Exercise input >>
▽

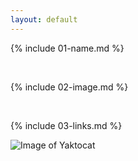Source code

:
 ```yaml
---
layout: default
---
```


{% include 01-name.md %}

<br>

{% include 02-image.md %}

<br>

{% include 03-links.md %}

![Image of Yaktocat](https://octodex.github.com/images/yaktocat.png)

△

What is expected >> The pictures are not wanted, but every line of the listing should be duplicated exactly.

Task answer >>
Source code

:
 ```yaml
---
layout: default
---
```


{% include 01-name.md %}

<br>

{% include 02-image.md %}

<br>

{% include 03-links.md %}

![Image of Yaktocat](https://octodex.github.com/images/yaktocat.png)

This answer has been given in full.